You can also get some carnitine from food—though as its name implies (carne), it’s only found in animal products. Carnitine levels are far and away highest in beef, though there is some in dairy, poultry, and fish as well. Plant-based foods are a negligible source, though vegetarians can compensate for this with higher bioavailability of the carnitine they do have than meat eaters. Nevertheless, deficiencies of carnitine can be dietary (lack of intake of carnitine itself, or of its precursors), due to genetic mutations in the transporters necessary for carnitine function, or due to kidney or liver disease, compromising endogenous production.
Carnitine, Energy, and Cognition
Given carnitine’s role in energy production, it’s not surprising that it is associated with improvements in fatigue—depending upon the cause of fatigue, of course. If carnitine levels are already replete, increasing beef consumption or supplementation isn’t likely to make a big difference. But if levels are moderate to low, it may.
This study of centenarians found improvement in fatigue and cognitive function with carnitine supplementation, as well as a positive shift in body composition toward more muscle and less fat. Along those lines, this study showed improvement in short-term memory among dementia patients as well.
This study showed improvement in both physical and mental fatigue with carnitine supplementation.
Due to carnitine’s storage in muscles, it’s often used as an exercise supplement to boost exercise performance. This study showed that high dose carnitine prior to a workout increased the time until muscle fatigue.
Carnitine and Fat Loss
One would think, given its role in fatty acid breakdown, that carnitine would be beneficial for weight loss. There are some studies that show this, though there are others that show more of a modest effect.
Again, I suspect this is because there is no indication in the studies I read that subjects were screened beforehand for carnitine deficiency. My guess is that those who noticed less of an effect also had adequate carnitine levels to begin with.
Carnitine and Metabolic Markers
If carnitine would be expected to improve weight, one might expect similar benefits to other metabolic markers, particularly lipids. While this is the case, the studies that show a benefit require high doses, upwards of 1500-2000 mg/d.
Insulin sensitivity also improves with carnitine, and blood sugar levels drop significantly as well. This may be due to increased activity of an enzyme called AMPK, which improves efficient utilization of carbohydrates.
Carnitine and Fertility
While the number of mitochondria per cell varies greatly by cell type, the low end is a few hundred, while oocytes top out the list at over 100K! While oocytes are dormant throughout most of their existence, once fertilized, they have the massive job of cellular division into a new human, which requires an incredible amount of energy. Mitochondrial damage accumulates with time, which is the primary theory for the inverse relationship between maternal age and fertility. Carnitine is only one supplement that may be helpful in supporting mitochondrial function in fertility, but it has been shown to be helpful.
Sperm, likewise, require a great deal of energy once released, and motility plays a big role in male fertility.
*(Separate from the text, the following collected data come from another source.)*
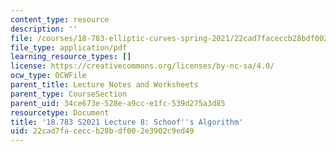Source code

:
 ```yaml
---
content_type: resource
description: ''
file: /courses/18-783-elliptic-curves-spring-2021/22cad7faceccb28bdf002e3902c9ed49_MIT18_783S21_notes8.pdf
file_type: application/pdf
learning_resource_types: []
license: https://creativecommons.org/licenses/by-nc-sa/4.0/
ocw_type: OCWFile
parent_title: Lecture Notes and Worksheets
parent_type: CourseSection
parent_uid: 34ce673e-528e-a9cc-e1fc-539d275a3d85
resourcetype: Document
title: '18.783 S2021 Lecture 8: Schoof''s Algorithm'
uid: 22cad7fa-cecc-b28b-df00-2e3902c9ed49
---
```

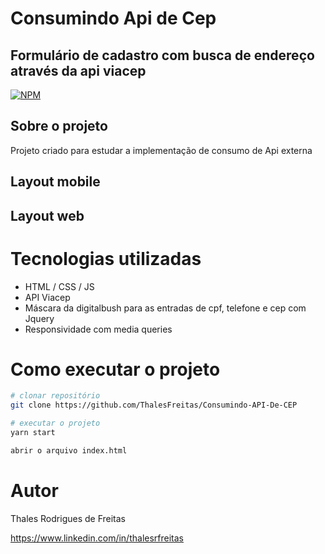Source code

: # Consumindo Api de Cep

## Formulário de cadastro com busca de endereço através da api viacep 
[![NPM](https://img.shields.io/npm/l/formulario)](https://github.com/ThalesFreitas/Consumindo-API-De-CEP/blob/master/LICENSE)

## Sobre o projeto
Projeto criado para estudar a implementação de consumo de Api externa 

## Layout mobile


## Layout web


# Tecnologias utilizadas
- HTML / CSS / JS 
- API Viacep
- Máscara da digitalbush para as entradas de cpf, telefone e cep com Jquery
- Responsividade com media queries

# Como executar o projeto

```bash
# clonar repositório
git clone https://github.com/ThalesFreitas/Consumindo-API-De-CEP

# executar o projeto
yarn start

abrir o arquivo index.html

```

# Autor

Thales Rodrigues de Freitas

https://www.linkedin.com/in/thalesrfreitas
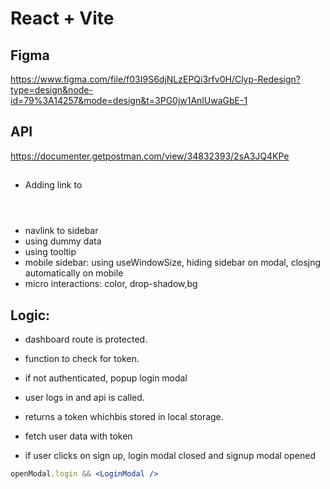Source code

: # React + Vite

## Figma
https://www.figma.com/file/f03I9S6djNLzEPQi3rfv0H/Clyp-Redesign?type=design&node-id=79%3A14257&mode=design&t=3PG0jw1AnlUwaGbE-1

## API
https://documenter.getpostman.com/view/34832393/2sA3JQ4KPe


##
- Adding link to <header>
- navlink to sidebar 
- using dummy data
- using tooltip
- mobile sidebar: using useWindowSize, hiding sidebar on modal, closjng automatically on mobile
- micro interactions: color, drop-shadow,bg

## Logic:
- dashboard route is protected.
- function to check for token.
- if not authenticated, popup login modal
- user logs in and api is called.
- returns a token whichbis stored in local storage.
- fetch user data with token


- if user clicks on sign up, login modal closed and signup modal opened
```jsx
openModal.login && <LoginModal />

```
Carnitine has been shown to support this, as well.
Anytime you read a list of various benefits of a given supplement, it’s temping to conclude, “wow, shouldn’t everyone be on that?”
The answer is, it depends. All of the aforementioned problems that carnitine has been shown to assist can have many other causes, too. The question is whether you have those symptoms, and whether you are also deficient in carnitine as well (or toward the low end of the reference range). If you are, then supplementing may be helpful to you. If not, you likely won’t notice much difference.
That said, carnitine supplementation is generally safe with few side effects, and typical doses range from 500-2000 mg per day. If you would like to try it, the best option for exercise tolerance, physical energy, or metabolic markers would be L-Carnitine,
while a better choice for mental fatigue and cognition would be Acetyl-L-Carnitine, as it crosses the blood brain barrier better.